(Saved data entries)
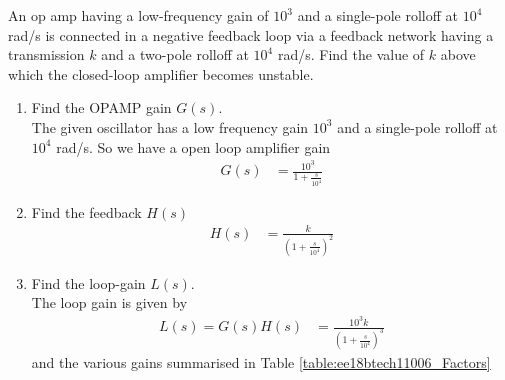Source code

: An op amp having a low-frequency gain of $10^{3}$ and a single-pole rolloff at $10^{4}$ rad/s is connected in a negative feedback loop via a feedback network having a transmission $k$ and a two-pole rolloff at $10^{4}$ rad/s. Find the value of $k$ above which the closed-loop amplifier becomes unstable.
\begin{enumerate}[label=\arabic*.,ref=\theenumi]


\item Find the OPAMP gain $G(s)$.
\\
\solution 
The given oscillator has a low frequency gain $10^3$ and a single-pole rolloff at $10^4$ rad/s. So we have a open loop amplifier gain 
\begin{align}
G(s)&= \frac{10^3}{1+\frac{s}{10^4}}
\end{align}
\item Find the feedback $H(s)$
\\
\solution 
\begin{align}
H(s)&= \frac{k}{\left(1+\frac{s}{10^4}\right)^2}   
\end{align}
%
\item Find the  loop-gain $L(s)$. 
\\
\solution The loop gain is given by 
\begin{align}
L(s) = G(s)H(s) &= \frac{10^3k}{\left(1+\frac{s}{10^4}\right)^3}
\end{align}
and the various gains summarised in Table \ref{table:ee18btech11006_Factors}


\end{enumerate}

→ INSTRUCTIONS FOR THE TASK:
Your answer must be an exact reproduction of all entries, containing no pictures.

→ COMPLETED EXERCISE:
Source code

: An op amp having a low-frequency gain of $10^{3}$ and a single-pole rolloff at $10^{4}$ rad/s is connected in a negative feedback loop via a feedback network having a transmission $k$ and a two-pole rolloff at $10^{4}$ rad/s. Find the value of $k$ above which the closed-loop amplifier becomes unstable.
\begin{enumerate}[label=\arabic*.,ref=\theenumi]


\item Find the OPAMP gain $G(s)$.
\\
\solution 
The given oscillator has a low frequency gain $10^3$ and a single-pole rolloff at $10^4$ rad/s. So we have a open loop amplifier gain 
\begin{align}
G(s)&= \frac{10^3}{1+\frac{s}{10^4}}
\end{align}
\item Find the feedback $H(s)$
\\
\solution 
\begin{align}
H(s)&= \frac{k}{\left(1+\frac{s}{10^4}\right)^2}   
\end{align}
%
\item Find the  loop-gain $L(s)$. 
\\
\solution The loop gain is given by 
\begin{align}
L(s) = G(s)H(s) &= \frac{10^3k}{\left(1+\frac{s}{10^4}\right)^3}
\end{align}
and the various gains summarised in Table \ref{table:ee18btech11006_Factors}


\end{enumerate}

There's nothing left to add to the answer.